Che bello

Che bello tornare a camminare per le strade di questa città che ancora faccio fatica a chiamare mia anche dopo più di 5 anni che ci vivo.

Piano ripercorrere le sue grandi strade, con le mimose rosa che stanno mettendo le foglie e sono quasi pronte a vestirla a festa per la primavera, un po’ tardi ma in fondo non più del solito.

Strade che fino ad un anno fa erano l’abituale percorso casa-lavoro mentre adesso sono qualcosa di straordinario, che vedo di nuovo con occhi da turista, dopo questo limbo che sembra non voler finire.

Che bello respirare ancora il vento, guardare questo cielo così grande, che mi stupiva i primi tempi e che non smette mai del tutto di stupirmi.

Che bello il senso di ritorno a casa, mettere il badge per entrare nel City Center, non importa che alla fine non servisse averlo, mi ha dato la sensazione di poter cancellare gli ultimi mesi, come se non fossero mai esistiti.

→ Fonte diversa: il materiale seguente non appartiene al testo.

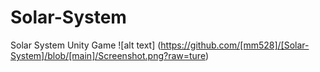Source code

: 
# Solar-System
 Solar System Unity Game
 ![alt text] (https://github.com/[mm528]/[Solar-System]/blob/[main]/Screenshot.png?raw=ture)
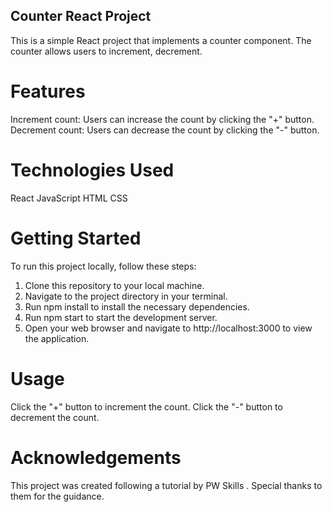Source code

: ## Counter React Project
This is a simple React project that implements a counter component. The counter allows users to increment, decrement.

# Features
Increment count: Users can increase the count by clicking the "+" button.
Decrement count: Users can decrease the count by clicking the "-" button.

# Technologies Used
React
JavaScript
HTML
CSS

# Getting Started
To run this project locally, follow these steps:

1. Clone this repository to your local machine.
2. Navigate to the project directory in your terminal.
3. Run npm install to install the necessary dependencies.
4. Run npm start to start the development server.
5. Open your web browser and navigate to http://localhost:3000 to view the application.

# Usage
Click the "+" button to increment the count.
Click the "-" button to decrement the count.

# Acknowledgements
This project was created following a tutorial by PW Skills . Special thanks to them for the guidance.
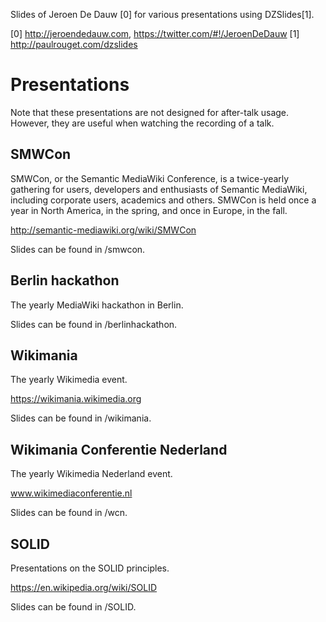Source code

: Slides of Jeroen De Dauw [0] for various presentations using DZSlides[1].

[0] http://jeroendedauw.com, https://twitter.com/#!/JeroenDeDauw
[1] http://paulrouget.com/dzslides


Presentations
=============

Note that these presentations are not designed for after-talk usage.
However, they are useful when watching the recording of a talk.

SMWCon
-------

SMWCon, or the Semantic MediaWiki Conference, is a twice-yearly gathering for users,
developers and enthusiasts of Semantic MediaWiki, including corporate users, academics
and others. SMWCon is held once a year in North America, in the spring, and once in
Europe, in the fall.

http://semantic-mediawiki.org/wiki/SMWCon

Slides can be found in /smwcon.

Berlin hackathon
-----------------

The yearly MediaWiki hackathon in Berlin.

Slides can be found in /berlinhackathon.

Wikimania
----------

The yearly Wikimedia event.

https://wikimania.wikimedia.org

Slides can be found in /wikimania.

Wikimania Conferentie Nederland
-------------------------------

The yearly Wikimedia Nederland event.

www.wikimediaconferentie.nl

Slides can be found in /wcn.

SOLID
------

Presentations on the SOLID principles.

https://en.wikipedia.org/wiki/SOLID

Slides can be found in /SOLID.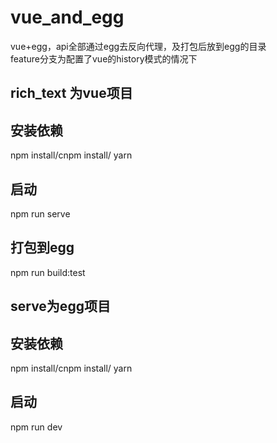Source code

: 
# vue_and_egg
vue+egg，api全部通过egg去反向代理，及打包后放到egg的目录<br />
feature分支为配置了vue的history模式的情况下
## rich_text 为vue项目
## 安装依赖
 npm install/cnpm install/ yarn
## 启动
  npm run serve
## 打包到egg 
  npm run build:test
## serve为egg项目
## 安装依赖
 npm install/cnpm install/ yarn
## 启动
  npm run dev
  
  
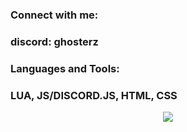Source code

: <h3 align="left">Connect with me:</h3>
<p align="left">
<h3 align="left">discord: ghosterz</h3>
</p>

<h3 align="left">Languages and Tools:</h3>
<h3 align="left"> LUA, JS/DISCORD.JS, HTML, CSS</h3>

<div align="center">
  <img src="https://profile-counter.glitch.me/gh0sterz/count.svg?"  />
</div>
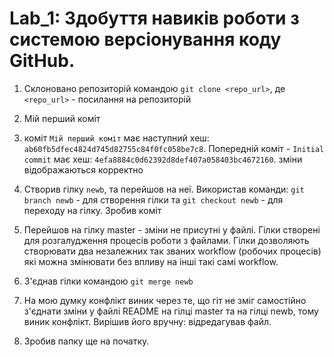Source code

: # Lab_1: Здобуття навиків роботи з системою версіонування коду GitHub.

1. Склоновано репозиторій командою `git clone <repo_url>`, де `<repo_url>` - посилання на репозиторій
2. Мій перший коміт
3. коміт `Мій перший коміт` має наступний хеш: `ab60fb5dfec4824d745d82755c84f0fc058be7c8`. Попередній коміт - `Initial commit` має хеш: `4efa8884c0d62392d8def407a058403bc4672160`. зміни відображаються корректно

4. Створив гілку `newb`, та перейшов на неї. Використав команди: `git branch newb` - для створення гілки та `git checkout newb` - для переходу на гілку. Зробив коміт

5. Перейшов на гілку master - зміни не присутні у файлі. Гілки створені для розгалудження процесів роботи з файлами. Гілки дозволяють створювати два незалежних так званих workflow (робочих процесів) які можна змінювати без впливу на інші такі самі workflow.
6. З'єднав гілки командою `git merge newb`
7. На мою думку конфлікт виник через те, що гіт не зміг самостійно з'єднати зміни у файлі README на гілці master та на гілці newb, тому виник конфлікт. Вирішив його вручну: відредагував файл.
8. Зробив папку ще на початку.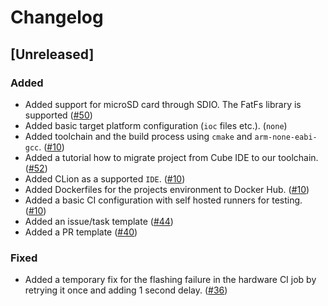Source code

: <!--Markdownlint Rules-->
<!-- markdownlint-disable no-duplicate-header-->

# Changelog

## [Unreleased]

### Added

- Added support for microSD card through SDIO. The FatFs library is supported ([#50](https://github.com/Aerospace-ASP/Firmware/pull/50))
- Added basic target platform configuration (`ioc` files etc.). (`none`)
- Added toolchain and the build process using `cmake` and `arm-none-eabi-gcc`. ([#10](https://github.com/Aerospace-ASP/Firmware/pull/10))
- Added a tutorial how to migrate project from Cube IDE to our toolchain. ([#52](https://github.com/Aerospace-ASP/Firmware/pull/52))
- Added CLion as a supported `IDE`. ([#10](https://github.com/Aerospace-ASP/Firmware/pull/10))
- Added Dockerfiles for the projects environment to Docker Hub. ([#10](https://github.com/Aerospace-ASP/Firmware/pull/10))
- Added a basic CI configuration with self hosted runners for testing. ([#10](https://github.com/Aerospace-ASP/Firmware/pull/10))
- Added an issue/task template ([#44](https://github.com/Aerospace-ASP/Firmware/pull/44))
- Added a PR template ([#40](https://github.com/Aerospace-ASP/Firmware/issues/40))

### Fixed

- Added a temporary fix for the flashing failure in the hardware CI job by retrying it once and adding 1 second delay. ([#36](https://github.com/Aerospace-ASP/Firmware/issues/36))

Che bello fermarsi all’Happy Noodles a prendere la cena e piano piano tornare verso casa.

Che bello avere la stanchezza dei quasi 2 km percorsi nelle gambe, pensare che forse, chissà, stanotte dormirò senza bisogno delle gocce e che forse, chissà, avrò qualcosa di nuovo da sognare.

Sono niente, lo so, sono quelli che facevo tutti i giorni senza quasi rendermene conto, ma anche quelli sono un ritorno ad una certezza, un piccolo tassello che trova il suo posto dopo aver vagato fra trama e ordito per troppo tempo.

Avevo, ho bisogno di queste piccole certezze, mi sembra di essermi persa in alto mare, andando alla deriva, per molto, troppo tempo.

E arrivando a casa pensavo che in fondo non è una cosa così straordinaria e difficile, finire la giornata di lavoro, vestirsi ed uscire, camminare, respirare l’aria libera, pensavo che devo farlo ancora, devo farlo spesso, devo rifarlo presto.

Magari questa vita fatta di poco sembrerà un po’ meno una prigione, magari tornerà ad essere vita.